§ **Plain-text document sources**
□ □ □ □

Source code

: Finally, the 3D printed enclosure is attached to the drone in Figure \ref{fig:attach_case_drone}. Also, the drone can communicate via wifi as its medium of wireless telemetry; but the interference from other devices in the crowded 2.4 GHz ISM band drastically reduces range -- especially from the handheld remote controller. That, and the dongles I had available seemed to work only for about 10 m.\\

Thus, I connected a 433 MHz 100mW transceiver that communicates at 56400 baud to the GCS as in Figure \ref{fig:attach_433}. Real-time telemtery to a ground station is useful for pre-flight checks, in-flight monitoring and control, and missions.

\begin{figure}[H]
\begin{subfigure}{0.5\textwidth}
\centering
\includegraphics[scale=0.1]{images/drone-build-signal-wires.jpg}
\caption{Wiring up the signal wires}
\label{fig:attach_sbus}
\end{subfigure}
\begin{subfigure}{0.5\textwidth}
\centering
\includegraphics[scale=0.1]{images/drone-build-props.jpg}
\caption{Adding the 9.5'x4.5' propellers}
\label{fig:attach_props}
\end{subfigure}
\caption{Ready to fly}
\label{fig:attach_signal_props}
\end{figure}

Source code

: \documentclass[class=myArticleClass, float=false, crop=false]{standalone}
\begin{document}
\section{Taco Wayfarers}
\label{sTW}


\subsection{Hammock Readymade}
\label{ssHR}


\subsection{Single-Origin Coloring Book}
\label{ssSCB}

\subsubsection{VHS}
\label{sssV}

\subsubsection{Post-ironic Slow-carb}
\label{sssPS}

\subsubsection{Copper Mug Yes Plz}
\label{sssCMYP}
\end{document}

□ □ □ □

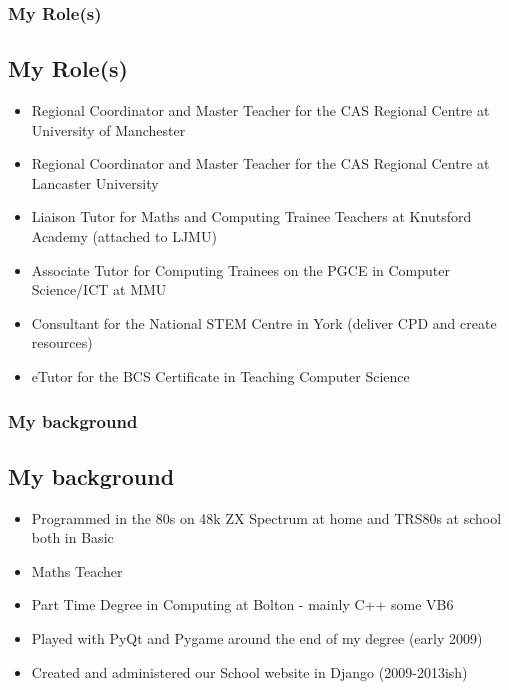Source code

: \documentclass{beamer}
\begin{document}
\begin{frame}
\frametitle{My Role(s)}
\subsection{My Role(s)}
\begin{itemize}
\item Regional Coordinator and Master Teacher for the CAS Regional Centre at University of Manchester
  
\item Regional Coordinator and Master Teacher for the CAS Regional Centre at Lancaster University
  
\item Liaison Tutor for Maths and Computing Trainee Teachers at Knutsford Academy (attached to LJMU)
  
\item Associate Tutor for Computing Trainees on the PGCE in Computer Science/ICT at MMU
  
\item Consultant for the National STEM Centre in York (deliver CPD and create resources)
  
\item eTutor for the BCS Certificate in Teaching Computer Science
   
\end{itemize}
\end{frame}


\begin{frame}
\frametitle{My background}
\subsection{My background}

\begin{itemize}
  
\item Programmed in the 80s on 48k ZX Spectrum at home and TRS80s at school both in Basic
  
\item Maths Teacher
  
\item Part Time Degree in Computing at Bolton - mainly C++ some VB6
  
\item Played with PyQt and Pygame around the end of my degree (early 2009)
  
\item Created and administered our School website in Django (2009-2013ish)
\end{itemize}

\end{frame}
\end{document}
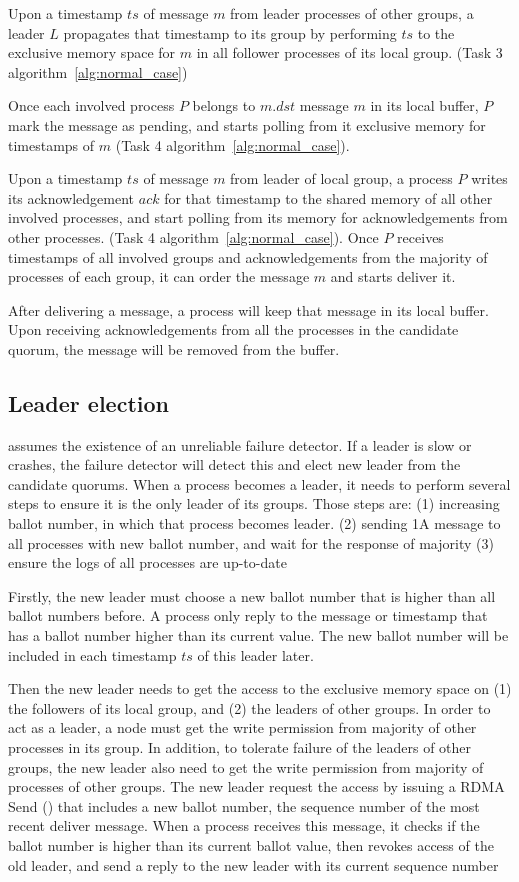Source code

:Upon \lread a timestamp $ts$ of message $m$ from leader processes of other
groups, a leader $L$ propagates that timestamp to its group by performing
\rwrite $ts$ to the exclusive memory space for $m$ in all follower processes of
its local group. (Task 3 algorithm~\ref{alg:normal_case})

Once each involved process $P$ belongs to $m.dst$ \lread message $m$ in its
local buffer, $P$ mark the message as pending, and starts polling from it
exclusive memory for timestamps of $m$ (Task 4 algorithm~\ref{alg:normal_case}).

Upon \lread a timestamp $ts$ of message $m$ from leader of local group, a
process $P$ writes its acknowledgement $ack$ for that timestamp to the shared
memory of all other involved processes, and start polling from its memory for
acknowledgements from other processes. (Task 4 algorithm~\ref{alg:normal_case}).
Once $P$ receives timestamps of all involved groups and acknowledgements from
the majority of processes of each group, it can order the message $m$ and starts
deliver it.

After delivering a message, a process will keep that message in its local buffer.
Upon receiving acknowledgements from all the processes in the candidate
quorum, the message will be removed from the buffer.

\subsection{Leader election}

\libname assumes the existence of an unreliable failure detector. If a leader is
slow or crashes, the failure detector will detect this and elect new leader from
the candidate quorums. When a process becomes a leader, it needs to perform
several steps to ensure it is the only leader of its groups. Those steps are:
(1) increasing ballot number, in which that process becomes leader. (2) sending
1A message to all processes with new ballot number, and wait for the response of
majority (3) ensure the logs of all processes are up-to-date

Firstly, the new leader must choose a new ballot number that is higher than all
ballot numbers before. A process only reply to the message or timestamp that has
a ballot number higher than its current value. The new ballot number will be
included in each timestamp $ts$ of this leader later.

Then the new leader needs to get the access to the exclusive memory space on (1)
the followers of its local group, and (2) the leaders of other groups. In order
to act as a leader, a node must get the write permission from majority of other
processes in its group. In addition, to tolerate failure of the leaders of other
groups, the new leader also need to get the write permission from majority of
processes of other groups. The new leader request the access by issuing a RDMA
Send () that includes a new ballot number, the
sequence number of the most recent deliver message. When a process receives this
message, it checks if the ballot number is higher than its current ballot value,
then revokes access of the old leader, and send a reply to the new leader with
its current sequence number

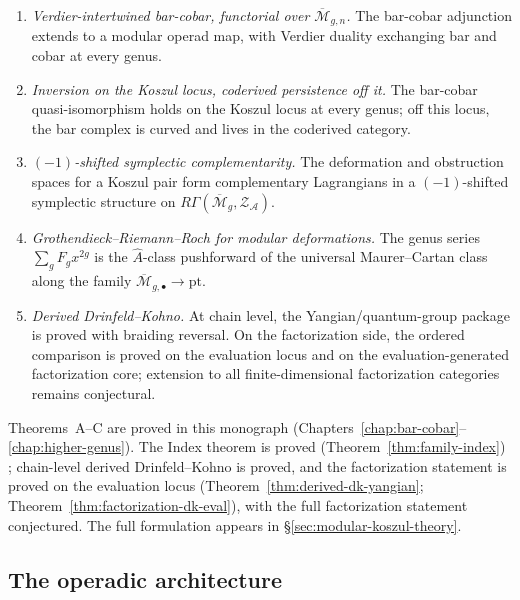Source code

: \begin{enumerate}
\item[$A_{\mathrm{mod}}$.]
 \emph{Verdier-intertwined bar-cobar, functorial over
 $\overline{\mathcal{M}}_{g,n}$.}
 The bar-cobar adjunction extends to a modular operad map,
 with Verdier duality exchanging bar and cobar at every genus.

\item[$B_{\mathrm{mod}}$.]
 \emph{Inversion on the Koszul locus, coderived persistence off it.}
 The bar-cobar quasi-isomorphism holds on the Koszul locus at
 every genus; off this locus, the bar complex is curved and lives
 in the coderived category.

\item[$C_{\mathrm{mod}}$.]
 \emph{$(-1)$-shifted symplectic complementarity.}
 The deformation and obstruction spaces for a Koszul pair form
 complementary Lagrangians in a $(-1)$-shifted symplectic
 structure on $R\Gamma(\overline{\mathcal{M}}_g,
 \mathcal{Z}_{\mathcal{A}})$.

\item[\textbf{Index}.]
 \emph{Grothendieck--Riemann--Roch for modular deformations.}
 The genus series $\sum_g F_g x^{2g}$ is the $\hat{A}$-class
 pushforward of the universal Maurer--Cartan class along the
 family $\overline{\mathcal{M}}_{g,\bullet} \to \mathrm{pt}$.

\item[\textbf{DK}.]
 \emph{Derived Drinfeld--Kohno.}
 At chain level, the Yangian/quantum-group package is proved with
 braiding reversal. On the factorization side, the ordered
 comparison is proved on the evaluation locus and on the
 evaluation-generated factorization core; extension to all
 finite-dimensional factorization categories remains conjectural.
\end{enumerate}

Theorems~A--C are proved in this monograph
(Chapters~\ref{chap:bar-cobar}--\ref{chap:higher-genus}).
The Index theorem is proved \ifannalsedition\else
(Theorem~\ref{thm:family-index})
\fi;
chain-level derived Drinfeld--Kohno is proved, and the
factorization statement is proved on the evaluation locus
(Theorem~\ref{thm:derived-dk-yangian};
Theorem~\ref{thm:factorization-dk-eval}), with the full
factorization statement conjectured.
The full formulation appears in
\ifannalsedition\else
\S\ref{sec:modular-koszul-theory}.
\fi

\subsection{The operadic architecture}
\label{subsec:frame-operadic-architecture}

□ □ □ □

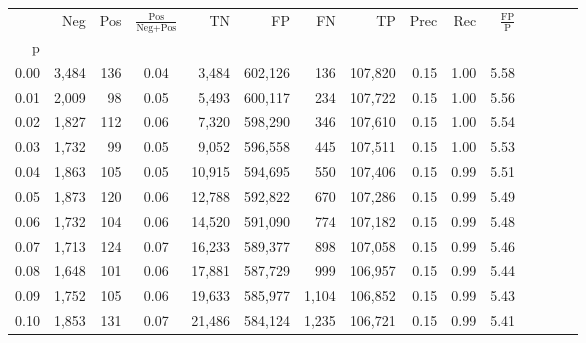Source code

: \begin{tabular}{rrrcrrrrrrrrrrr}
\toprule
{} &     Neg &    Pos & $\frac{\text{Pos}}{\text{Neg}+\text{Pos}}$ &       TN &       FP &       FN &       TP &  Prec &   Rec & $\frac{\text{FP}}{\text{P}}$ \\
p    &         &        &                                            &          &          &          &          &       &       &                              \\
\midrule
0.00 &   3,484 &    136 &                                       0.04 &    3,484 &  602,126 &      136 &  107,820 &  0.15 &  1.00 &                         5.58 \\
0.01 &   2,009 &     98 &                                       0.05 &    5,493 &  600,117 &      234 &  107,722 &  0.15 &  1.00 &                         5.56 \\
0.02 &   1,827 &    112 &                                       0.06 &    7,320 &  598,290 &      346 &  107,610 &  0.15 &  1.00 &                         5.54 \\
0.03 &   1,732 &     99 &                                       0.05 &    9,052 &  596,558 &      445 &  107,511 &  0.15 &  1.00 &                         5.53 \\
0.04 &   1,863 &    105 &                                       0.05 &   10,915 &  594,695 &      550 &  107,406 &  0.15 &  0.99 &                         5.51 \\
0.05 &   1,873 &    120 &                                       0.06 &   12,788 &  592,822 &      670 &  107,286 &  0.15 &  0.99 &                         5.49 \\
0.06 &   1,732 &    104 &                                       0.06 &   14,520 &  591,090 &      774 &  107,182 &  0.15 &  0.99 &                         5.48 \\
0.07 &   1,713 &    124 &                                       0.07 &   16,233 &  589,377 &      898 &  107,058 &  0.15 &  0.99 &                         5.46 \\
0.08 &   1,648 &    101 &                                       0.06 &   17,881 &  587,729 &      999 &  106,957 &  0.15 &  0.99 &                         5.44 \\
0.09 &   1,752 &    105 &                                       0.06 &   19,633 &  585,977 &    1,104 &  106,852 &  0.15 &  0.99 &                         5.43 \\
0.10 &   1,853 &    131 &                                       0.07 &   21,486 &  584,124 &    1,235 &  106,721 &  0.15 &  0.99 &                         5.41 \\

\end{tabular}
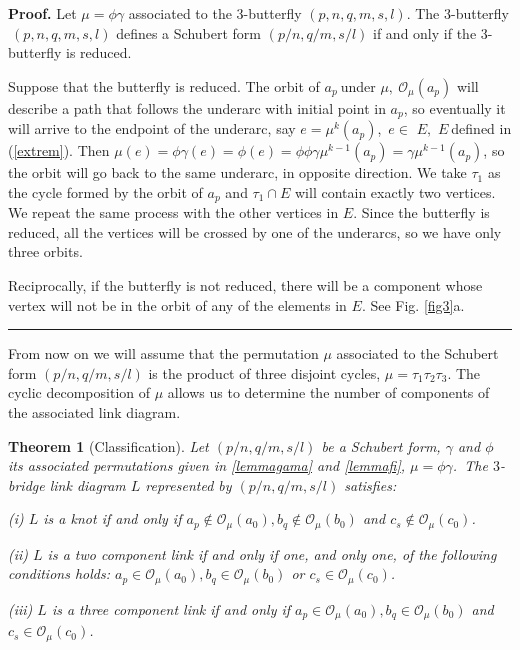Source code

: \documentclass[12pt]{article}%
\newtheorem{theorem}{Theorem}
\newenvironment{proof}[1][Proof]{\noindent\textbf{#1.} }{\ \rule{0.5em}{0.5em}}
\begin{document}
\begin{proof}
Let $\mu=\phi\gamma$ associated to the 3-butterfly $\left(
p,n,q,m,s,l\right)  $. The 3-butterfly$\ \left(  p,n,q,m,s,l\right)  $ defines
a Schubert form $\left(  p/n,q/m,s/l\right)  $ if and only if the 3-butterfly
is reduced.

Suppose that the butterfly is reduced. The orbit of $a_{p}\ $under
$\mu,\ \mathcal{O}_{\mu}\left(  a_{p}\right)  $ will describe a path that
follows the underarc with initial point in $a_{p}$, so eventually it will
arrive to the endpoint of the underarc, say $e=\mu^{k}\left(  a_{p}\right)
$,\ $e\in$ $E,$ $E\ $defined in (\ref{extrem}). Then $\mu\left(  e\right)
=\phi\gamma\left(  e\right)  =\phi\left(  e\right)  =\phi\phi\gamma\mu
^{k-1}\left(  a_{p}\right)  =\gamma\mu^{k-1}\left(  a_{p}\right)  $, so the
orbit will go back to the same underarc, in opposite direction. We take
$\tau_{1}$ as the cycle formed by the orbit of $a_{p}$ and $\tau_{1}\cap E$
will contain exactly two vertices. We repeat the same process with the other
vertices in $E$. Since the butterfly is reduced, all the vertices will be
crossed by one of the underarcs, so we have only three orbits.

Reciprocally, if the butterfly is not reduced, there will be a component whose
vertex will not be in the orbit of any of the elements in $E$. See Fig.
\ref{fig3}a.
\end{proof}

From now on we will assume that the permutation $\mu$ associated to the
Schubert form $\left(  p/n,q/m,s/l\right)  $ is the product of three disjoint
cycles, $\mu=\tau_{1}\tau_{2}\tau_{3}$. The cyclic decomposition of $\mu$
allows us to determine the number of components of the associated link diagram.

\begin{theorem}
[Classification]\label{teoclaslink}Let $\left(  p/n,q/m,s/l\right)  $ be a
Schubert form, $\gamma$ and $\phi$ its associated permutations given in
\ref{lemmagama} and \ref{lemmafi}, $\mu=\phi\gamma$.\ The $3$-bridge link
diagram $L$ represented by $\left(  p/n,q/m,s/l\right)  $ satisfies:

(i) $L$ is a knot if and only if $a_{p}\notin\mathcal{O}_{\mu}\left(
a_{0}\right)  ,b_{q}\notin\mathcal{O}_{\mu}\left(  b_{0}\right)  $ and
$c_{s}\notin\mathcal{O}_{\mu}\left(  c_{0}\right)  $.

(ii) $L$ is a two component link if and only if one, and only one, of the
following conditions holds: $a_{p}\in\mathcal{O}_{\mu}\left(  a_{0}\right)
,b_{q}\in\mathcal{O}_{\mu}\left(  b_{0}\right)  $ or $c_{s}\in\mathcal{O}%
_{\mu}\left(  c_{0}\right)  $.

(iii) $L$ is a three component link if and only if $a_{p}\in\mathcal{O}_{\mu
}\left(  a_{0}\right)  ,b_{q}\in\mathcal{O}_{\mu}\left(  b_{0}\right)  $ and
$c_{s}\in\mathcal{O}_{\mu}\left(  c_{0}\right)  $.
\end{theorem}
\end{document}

□ □ □ □

Copy out the range of lines above starting at the line with "Suppose that the" and ending at the line with "arrive to the", exactly and including both.

Suppose that the butterfly is reduced. The orbit of $a_{p}\ $under
$\mu,\ \mathcal{O}_{\mu}\left(  a_{p}\right)  $ will describe a path that
follows the underarc with initial point in $a_{p}$, so eventually it will
arrive to the endpoint of the underarc, say $e=\mu^{k}\left(  a_{p}\right)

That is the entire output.